Saturday, October 13, 2012

「古井由吉自撰作品七」を読んで




照る日曇る日第544

この巻では、1992年の「楽天記」と2002年の「忿翁」の、いずれも新潮社から刊行された2冊の単行本を収録している。

後者の中の短編「枯れし林に」は、葉を落とした冬の雑木林とそれらを構成している楢や欅の厳しい風雨に耐えている姿態と屈曲についての精緻な観察から始まり、やがてその孤独な樹木を象徴するような中年の主人公が登場する。

電車の中で手帳に記したメモをどんどん消去している男を見た夜、主人公は帰宅してからどんどん私物を整理し始める。ノートや雑誌、書類や手紙はもとより大中小の衣類に至るまでどんどんビニール袋と段ボールに詰め込んでいると、はじめはあっけにとられていた男の細君も一緒になって深夜の大掃除が明け方まで続くのである。

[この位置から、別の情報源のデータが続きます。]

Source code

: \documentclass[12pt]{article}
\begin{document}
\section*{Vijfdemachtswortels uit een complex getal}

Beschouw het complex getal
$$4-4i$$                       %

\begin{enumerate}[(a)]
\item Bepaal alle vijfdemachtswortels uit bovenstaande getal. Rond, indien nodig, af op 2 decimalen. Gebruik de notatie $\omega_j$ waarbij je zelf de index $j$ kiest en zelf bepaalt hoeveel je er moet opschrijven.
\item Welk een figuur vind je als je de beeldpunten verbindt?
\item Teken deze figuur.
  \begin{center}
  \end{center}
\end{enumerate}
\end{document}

この小説で会社の不祥事に巻き込まれていた男は、このように一夜にして身辺を整理した後で、結局は自裁して果てるのだが、物を捨てるには勇気が要る。

それは物たちが自分が生きてきた過去の記憶と密接に繋がっていて、たとえ些細な物を捨てても、それは現在の自分を今も形づくっている大切な生きた過去を裁断し放棄し殺戮する行為だからである。

だから人はその裁断と放棄と殺戮に見合う、あるいはそれを凌駕する価値をどこかに見出すまではけっして物を捨てようとしない。数年前に父の唯一の遺品であるくたびれた鞄を、その中に収められていたたった一枚の彼の名刺とともに処分したときにも、私は改めてそのように思った。